● **TASK**
Exact reproduction of every record is required, and pictures are to be excluded.

EXTRACTED MATERIAL Start Marker

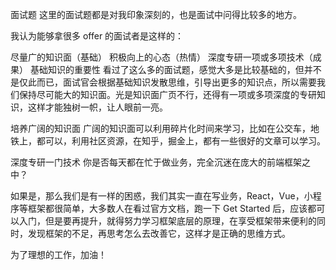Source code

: 面试题
这里的面试题都是对我印象深刻的，也是面试中问得比较多的地方。

我认为能够拿很多 offer 的面试者是这样的：

尽量广的知识面（基础）
积极向上的心态（热情）
深度专研一项或多项技术（成果）
基础知识的重要性
看过了这么多的面试题，感觉大多是比较基础的，但并不是仅此而已，面试官会根据基础知识发散思维，引导出更多的知识点，所以需要我们保持尽可能大的知识面。光是知识面广页不行，还得有一项或多项深度的专研知识，这样才能独树一帜，让人眼前一亮。

培养广阔的知识面
广阔的知识面可以利用碎片化时间来学习，比如在公交车，地铁上，都可以，利用社区资源，在知乎，掘金上，都有一些很好的文章可以学习。

深度专研一门技术
你是否每天都在忙于做业务，完全沉迷在庞大的前端框架之中？

如果是，那么我们是有一样的困惑，我们其实一直在写业务，React，Vue，小程序等框架都很简单，大多数人在看过官方文档，跑一下 Get Started 后，应该都可以入门，但是要再提升，就得努力学习框架底层的原理，在享受框架带来便利的同时，发现框架的不足，再思考怎么去改善它，这样才是正确的思维方式。

为了理想的工作，加油！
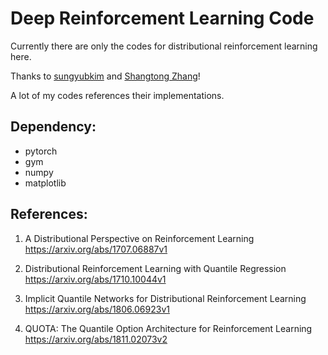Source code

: # Deep Reinforcement Learning Code
Currently there are only the codes for distributional reinforcement learning here.  

Thanks to [sungyubkim](<https://github.com/sungyubkim>) and [Shangtong Zhang](<https://github.com/ShangtongZhang>)!  

A lot of my codes references their implementations.

## Dependency:

* pytorch
* gym
* numpy
* matplotlib

## References:

1. A Distributional Perspective on Reinforcement Learning   https://arxiv.org/abs/1707.06887v1 

2. Distributional Reinforcement Learning with Quantile Regression   https://arxiv.org/abs/1710.10044v1

3. Implicit Quantile Networks for Distributional Reinforcement Learning   https://arxiv.org/abs/1806.06923v1

4. QUOTA: The Quantile Option Architecture for Reinforcement Learning  https://arxiv.org/abs/1811.02073v2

EXTRACTED MATERIAL End Marker

● **RESPONSE**
Source code

: 面试题
这里的面试题都是对我印象深刻的，也是面试中问得比较多的地方。

我认为能够拿很多 offer 的面试者是这样的：

尽量广的知识面（基础）
积极向上的心态（热情）
深度专研一项或多项技术（成果）
基础知识的重要性
看过了这么多的面试题，感觉大多是比较基础的，但并不是仅此而已，面试官会根据基础知识发散思维，引导出更多的知识点，所以需要我们保持尽可能大的知识面。光是知识面广页不行，还得有一项或多项深度的专研知识，这样才能独树一帜，让人眼前一亮。

培养广阔的知识面
广阔的知识面可以利用碎片化时间来学习，比如在公交车，地铁上，都可以，利用社区资源，在知乎，掘金上，都有一些很好的文章可以学习。

深度专研一门技术
你是否每天都在忙于做业务，完全沉迷在庞大的前端框架之中？

如果是，那么我们是有一样的困惑，我们其实一直在写业务，React，Vue，小程序等框架都很简单，大多数人在看过官方文档，跑一下 Get Started 后，应该都可以入门，但是要再提升，就得努力学习框架底层的原理，在享受框架带来便利的同时，发现框架的不足，再思考怎么去改善它，这样才是正确的思维方式。

为了理想的工作，加油！
Source code

: # Deep Reinforcement Learning Code
Currently there are only the codes for distributional reinforcement learning here.  

Thanks to [sungyubkim](<https://github.com/sungyubkim>) and [Shangtong Zhang](<https://github.com/ShangtongZhang>)!  

A lot of my codes references their implementations.

## Dependency:

* pytorch
* gym
* numpy
* matplotlib

## References:

1. A Distributional Perspective on Reinforcement Learning   https://arxiv.org/abs/1707.06887v1 

2. Distributional Reinforcement Learning with Quantile Regression   https://arxiv.org/abs/1710.10044v1

3. Implicit Quantile Networks for Distributional Reinforcement Learning   https://arxiv.org/abs/1806.06923v1

4. QUOTA: The Quantile Option Architecture for Reinforcement Learning  https://arxiv.org/abs/1811.02073v2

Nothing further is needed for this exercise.